Beginning at the top of the data below, restate every line word for word until the line containing "<dd>Context object for" has been included, and omit the pictures.

....

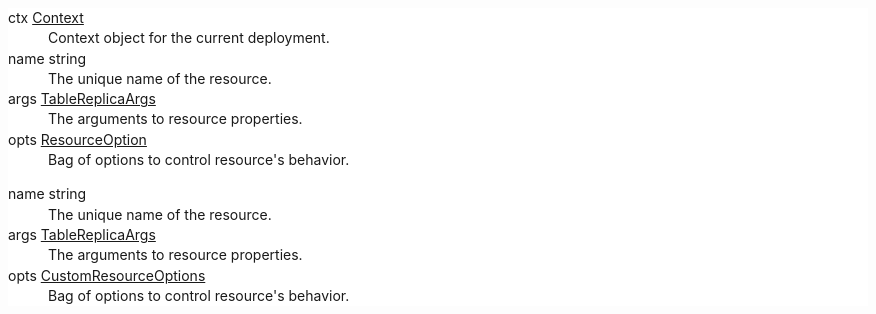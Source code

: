 <div>
<pulumi-choosable type="language" values="go">

<dl class="resources-properties"><dt
        class="property-optional" title="Optional">
        <span>ctx</span>
        <span class="property-indicator"></span>
        <span class="property-type"><a href="https://pkg.go.dev/github.com/pulumi/pulumi/sdk/v3/go/pulumi?tab=doc#Context">Context</a></span>
    </dt>
    <dd>Context object for the current deployment.</dd><dt
        class="property-required" title="Required">
        <span>name</span>
        <span class="property-indicator"></span>
        <span class="property-type">string</span>
    </dt>
    <dd>The unique name of the resource.</dd><dt
        class="property-required" title="Required">
        <span>args</span>
        <span class="property-indicator"></span>
        <span class="property-type"><a href="#inputs">TableReplicaArgs</a></span>
    </dt>
    <dd>The arguments to resource properties.</dd><dt
        class="property-optional" title="Optional">
        <span>opts</span>
        <span class="property-indicator"></span>
        <span class="property-type"><a href="https://pkg.go.dev/github.com/pulumi/pulumi/sdk/v3/go/pulumi?tab=doc#ResourceOption">ResourceOption</a></span>
    </dt>
    <dd>Bag of options to control resource&#39;s behavior.</dd></dl>

</pulumi-choosable>
</div>

<div>
<pulumi-choosable type="language" values="csharp">

<dl class="resources-properties"><dt
        class="property-required" title="Required">
        <span>name</span>
        <span class="property-indicator"></span>
        <span class="property-type">string</span>
    </dt>
    <dd>The unique name of the resource.</dd><dt
        class="property-required" title="Required">
        <span>args</span>
        <span class="property-indicator"></span>
        <span class="property-type"><a href="#inputs">TableReplicaArgs</a></span>
    </dt>
    <dd>The arguments to resource properties.</dd><dt
        class="property-optional" title="Optional">
        <span>opts</span>
        <span class="property-indicator"></span>
        <span class="property-type"><a href="/docs/reference/pkg/dotnet/Pulumi/Pulumi.CustomResourceOptions.html">CustomResourceOptions</a></span>
    </dt>
    <dd>Bag of options to control resource&#39;s behavior.</dd></dl>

....

→ EXPECTED ANSWER:
Source code

: <div>
<pulumi-choosable type="language" values="go">

<dl class="resources-properties"><dt
        class="property-optional" title="Optional">
        <span>ctx</span>
        <span class="property-indicator"></span>
        <span class="property-type"><a href="https://pkg.go.dev/github.com/pulumi/pulumi/sdk/v3/go/pulumi?tab=doc#Context">Context</a></span>
    </dt>
    <dd>Context object for the current deployment.</dd><dt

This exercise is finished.